Mr. Speaker, there is no greater security threat in the world than the continued development and proliferation of nuclear weapons. A single nuclear strike has the power to destroy the planet and to obliterate the human race.

The headline in Sunday's New York Times read, ``White House is rethinking nuclear policy.'' Boy, did it need some rethinking.

After years of a grossly irresponsible nuclear strategy, we should all be grateful that the Obama administration seems poised on this issue to put us on a course toward peace and global security.

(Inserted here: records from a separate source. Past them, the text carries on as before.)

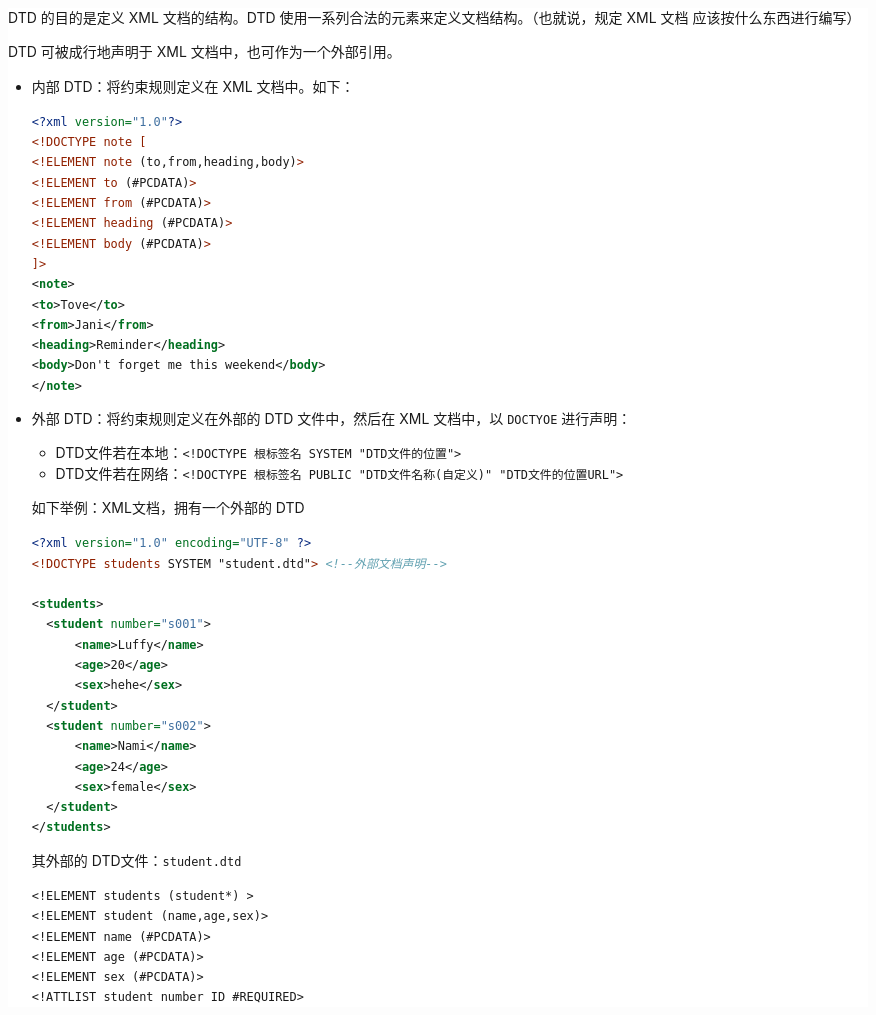 DTD 的目的是定义 XML 文档的结构。DTD 使用一系列合法的元素来定义文档结构。（也就说，规定 XML 文档 应该按什么东西进行编写）

DTD 可被成行地声明于 XML 文档中，也可作为一个外部引用。

+ 内部 DTD：将约束规则定义在 XML 文档中。如下：

  ```xml
  <?xml version="1.0"?>
  <!DOCTYPE note [
  <!ELEMENT note (to,from,heading,body)>
  <!ELEMENT to (#PCDATA)>
  <!ELEMENT from (#PCDATA)>
  <!ELEMENT heading (#PCDATA)>
  <!ELEMENT body (#PCDATA)>
  ]>
  <note>
  <to>Tove</to>
  <from>Jani</from>
  <heading>Reminder</heading>
  <body>Don't forget me this weekend</body>
  </note>
  ```

+ 外部 DTD：将约束规则定义在外部的 DTD 文件中，然后在 XML 文档中，以 `DOCTYOE` 进行声明：

  + DTD文件若在本地：`<!DOCTYPE 根标签名 SYSTEM "DTD文件的位置">`
  + DTD文件若在网络：`<!DOCTYPE 根标签名 PUBLIC "DTD文件名称(自定义)" "DTD文件的位置URL">`

  如下举例：XML文档，拥有一个外部的 DTD

  ```xml
  <?xml version="1.0" encoding="UTF-8" ?>
  <!DOCTYPE students SYSTEM "student.dtd"> <!--外部文档声明-->
  
  <students>
  	<student number="s001">
  		<name>Luffy</name>
  		<age>20</age>
  		<sex>hehe</sex>
  	</student>
  	<student number="s002">
  		<name>Nami</name>
  		<age>24</age>
  		<sex>female</sex>
  	</student>
  </students>
  ```

  其外部的 DTD文件：`student.dtd`

  ```
  <!ELEMENT students (student*) >
  <!ELEMENT student (name,age,sex)>
  <!ELEMENT name (#PCDATA)>
  <!ELEMENT age (#PCDATA)>
  <!ELEMENT sex (#PCDATA)>
  <!ATTLIST student number ID #REQUIRED>
  ```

It appears that the President is prepared to dramatically reduce the size of the U.S. nuclear stockpile. All accounts are that there will be no development of new nuclear weapons on his watch. That includes the unnecessarily dangerous, expensive, and wasteful ``bunker buster''--the pet nuke of the previous administration. While his predecessor thumbed his nose at the Comprehensive Test Ban Treaty and the Nuclear Nonproliferation Treaty, President Obama is sincere about honoring our multilateral obligations.

Not all the news is that encouraging, however. The emerging White House strategy looks like it will include an increased reliance on missile defense systems, which have proven themselves to be a failure and a waste of taxpayer money for going on 30 years now. Most ominously, there appears to be some reluctance in the White House to adopt a ``no first use'' policy. In other words, we would not specifically rule out the possibility of a preemptive nuclear strike. This should terrify all of us, Mr. Speaker, because it takes only a single nuclear attack to unleash untold human suffering, the likes of which the world has never seen.

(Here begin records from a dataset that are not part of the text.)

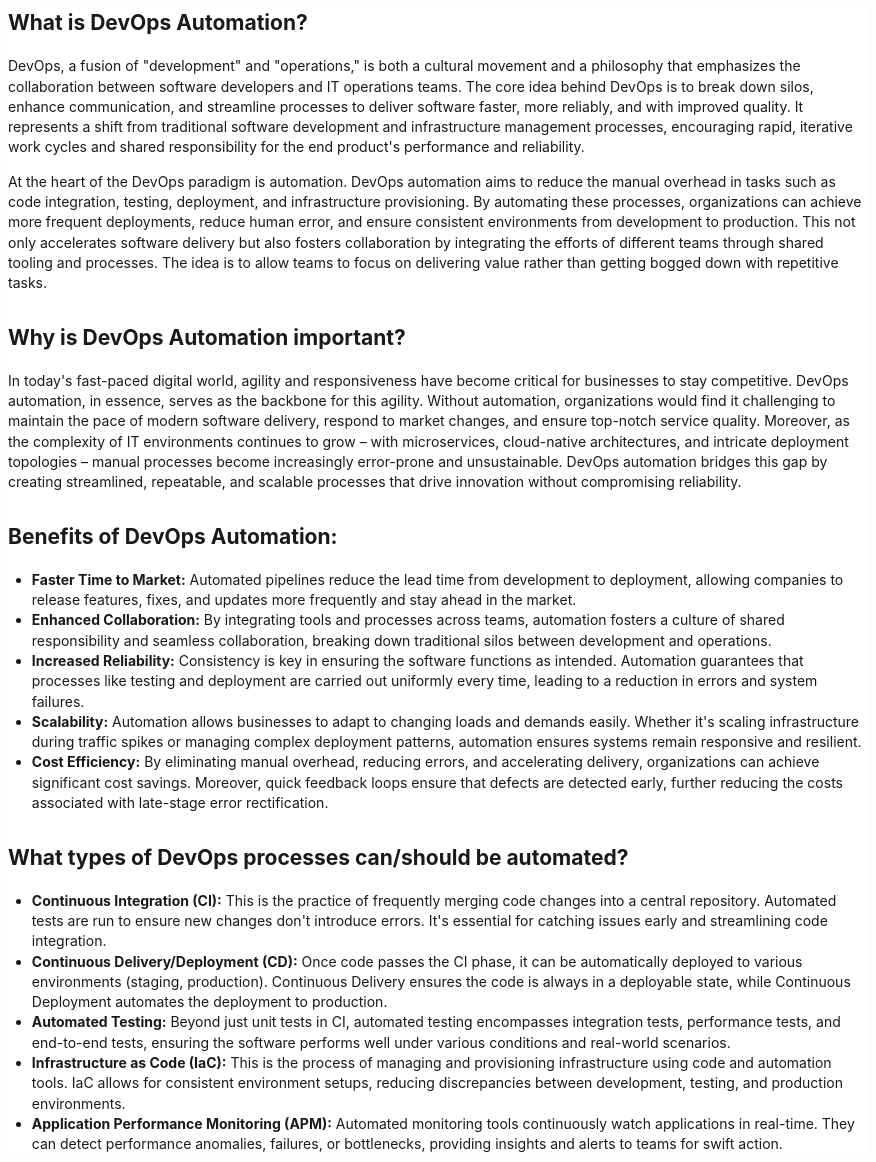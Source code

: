 ## What is DevOps Automation?

DevOps, a fusion of "development" and "operations," is both a cultural movement and a philosophy that emphasizes the collaboration between software developers and IT operations teams. The core idea behind DevOps is to break down silos, enhance communication, and streamline processes to deliver software faster, more reliably, and with improved quality. It represents a shift from traditional software development and infrastructure management processes, encouraging rapid, iterative work cycles and shared responsibility for the end product's performance and reliability.

At the heart of the DevOps paradigm is automation. DevOps automation aims to reduce the manual overhead in tasks such as code integration, testing, deployment, and infrastructure provisioning. By automating these processes, organizations can achieve more frequent deployments, reduce human error, and ensure consistent environments from development to production. This not only accelerates software delivery but also fosters collaboration by integrating the efforts of different teams through shared tooling and processes. The idea is to allow teams to focus on delivering value rather than getting bogged down with repetitive tasks.

## Why is DevOps Automation important?

In today's fast-paced digital world, agility and responsiveness have become critical for businesses to stay competitive. DevOps automation, in essence, serves as the backbone for this agility. Without automation, organizations would find it challenging to maintain the pace of modern software delivery, respond to market changes, and ensure top-notch service quality. Moreover, as the complexity of IT environments continues to grow – with microservices, cloud-native architectures, and intricate deployment topologies – manual processes become increasingly error-prone and unsustainable. DevOps automation bridges this gap by creating streamlined, repeatable, and scalable processes that drive innovation without compromising reliability.

## Benefits of DevOps Automation:

* **Faster Time to Market:** Automated pipelines reduce the lead time from development to deployment, allowing companies to release features, fixes, and updates more frequently and stay ahead in the market.
* **Enhanced Collaboration:** By integrating tools and processes across teams, automation fosters a culture of shared responsibility and seamless collaboration, breaking down traditional silos between development and operations.
* **Increased Reliability:** Consistency is key in ensuring the software functions as intended. Automation guarantees that processes like testing and deployment are carried out uniformly every time, leading to a reduction in errors and system failures.
* **Scalability:** Automation allows businesses to adapt to changing loads and demands easily. Whether it's scaling infrastructure during traffic spikes or managing complex deployment patterns, automation ensures systems remain responsive and resilient.
* **Cost Efficiency:** By eliminating manual overhead, reducing errors, and accelerating delivery, organizations can achieve significant cost savings. Moreover, quick feedback loops ensure that defects are detected early, further reducing the costs associated with late-stage error rectification.

## What types of DevOps processes can/should be automated?

* **Continuous Integration (CI):** This is the practice of frequently merging code changes into a central repository. Automated tests are run to ensure new changes don't introduce errors. It's essential for catching issues early and streamlining code integration.
* **Continuous Delivery/Deployment (CD):** Once code passes the CI phase, it can be automatically deployed to various environments (staging, production). Continuous Delivery ensures the code is always in a deployable state, while Continuous Deployment automates the deployment to production.
* **Automated Testing:** Beyond just unit tests in CI, automated testing encompasses integration tests, performance tests, and end-to-end tests, ensuring the software performs well under various conditions and real-world scenarios.
* **Infrastructure as Code (IaC):** This is the process of managing and provisioning infrastructure using code and automation tools. IaC allows for consistent environment setups, reducing discrepancies between development, testing, and production environments.
* **Application Performance Monitoring (APM):** Automated monitoring tools continuously watch applications in real-time. They can detect performance anomalies, failures, or bottlenecks, providing insights and alerts to teams for swift action.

What possible national security objective could be served by using weapons that could wipe out civilization?

I encourage the White House to be bold in its pursuit of a world free of nuclear weapons. Specifically, I want to see the administration adopt the principles of the ``NO NUKES'' resolution that I have introduced in this Congress--``NO NUKES,'' which stands for Nonproliferation Options for Nuclear Understanding to Keep Everyone Safe.

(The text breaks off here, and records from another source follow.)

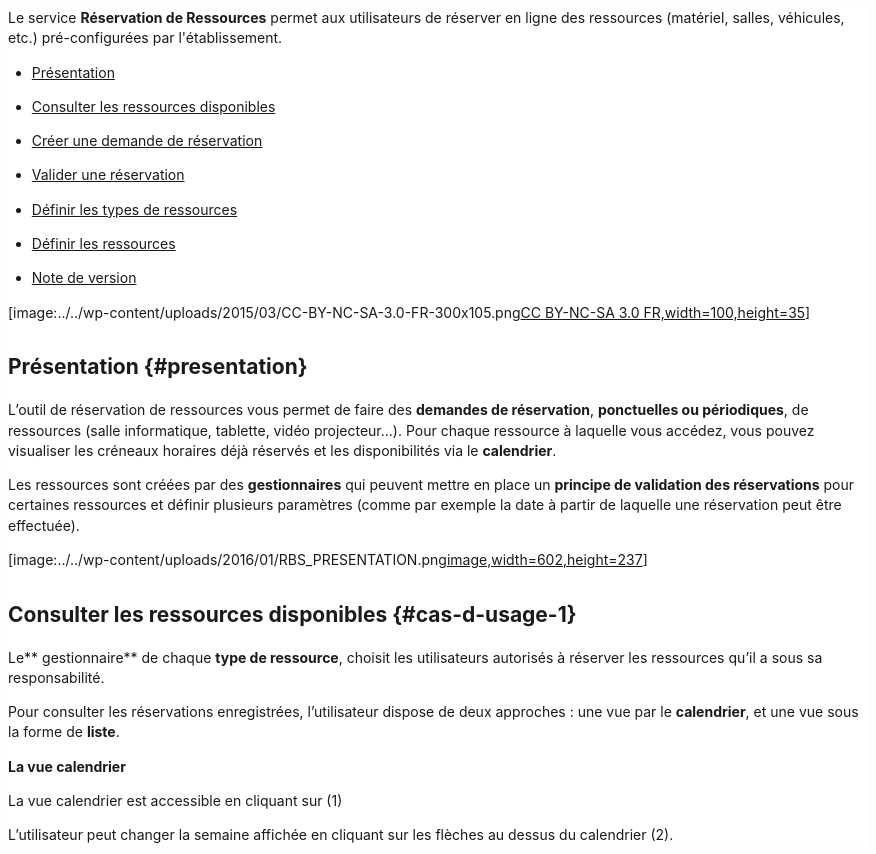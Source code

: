 Le service **Réservation de Ressources** permet aux utilisateurs de
réserver en ligne des ressources (matériel, salles, véhicules, etc.)
pré-configurées par l'établissement.

-   [Présentation](index.html?iframe=true#presentation)

-   [Consulter les ressources
    disponibles](index.html?iframe=true#cas-d-usage-1)

-   [Créer une demande de
    réservation](index.html?iframe=true#cas-d-usage-2)

-   [Valider une réservation](index.html?iframe=true#cas-d-usage-3)

-   [Définir les types de
    ressources](index.html?iframe=true#cas-d-usage-4)

-   [Définir les ressources](index.html?iframe=true#cas-d-usage-5)

-   [Note de version](index.html?iframe=true#notes-de-versions)

[image:../../wp-content/uploads/2015/03/CC-BY-NC-SA-3.0-FR-300x105.png[CC
BY-NC-SA 3.0
FR,width=100,height=35](http://creativecommons.org/licenses/by-nc-sa/3.0/fr/)]

Présentation {#presentation}
------------

L’outil de réservation de ressources vous permet de faire des **demandes
de réservation**, **ponctuelles ou périodiques**, de ressources (salle
informatique, tablette, vidéo projecteur…). Pour chaque ressource à
laquelle vous accédez, vous pouvez visualiser les créneaux horaires déjà
réservés et les disponibilités via le **calendrier**.

Les ressources sont créées par des **gestionnaires** qui peuvent mettre
en place un **principe de validation des réservations** pour certaines
ressources et définir plusieurs paramètres (comme par exemple la date à
partir de laquelle une réservation peut être effectuée).

[image:../../wp-content/uploads/2016/01/RBS\_PRESENTATION.png[image,width=602,height=237](../../wp-content/uploads/2016/01/RBS_PRESENTATION.png)]

Consulter les ressources disponibles {#cas-d-usage-1}
------------------------------------

Le** gestionnaire** de chaque **type de ressource**, choisit les
utilisateurs autorisés à réserver les ressources qu’il a sous sa
responsabilité.

Pour consulter les réservations enregistrées, l’utilisateur dispose de
deux approches : une vue par le **calendrier**, et une vue sous la forme
de **liste**.

**La vue calendrier**

La vue calendrier est accessible en cliquant sur (1)

L’utilisateur peut changer la semaine affichée en cliquant sur les
flèches au dessus du calendrier (2).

The resolution specifically declares that the United States would not use nuclear weapons first, regarding them as a deterrent against attack until their eventual complete elimination.

The resolution also calls for more aggressive multilateral negotiations toward disarmament, greater cooperation with Russia toward dismantling Cold War nuclear warheads, a reaffirmation of the moratorium on nuclear testing, and a ban on weapons in outer space.

Nuclear nonproliferation is one of the pillars of the Smart Security approach that I have been advocating from this Chamber for years, Mr. Speaker. ``Smart Security'' means using more brains and less brawn to keep America safe. It treats war only as a last resort. It demands that we stop equating security with aggression or belligerence. It advances our security goals through humanitarian rather than military means--more development aid, more diplomacy, more conflict resolution, and a more vigorous commitment to stopping the spread of nuclear weapons.

There can be no winners in the nuclear arms race. We cannot afford to get this one wrong. I hope our President treats this issue with the urgency and the sensitivity that it deserves. Nothing less than the life of every man, woman, and child on Earth is at stake.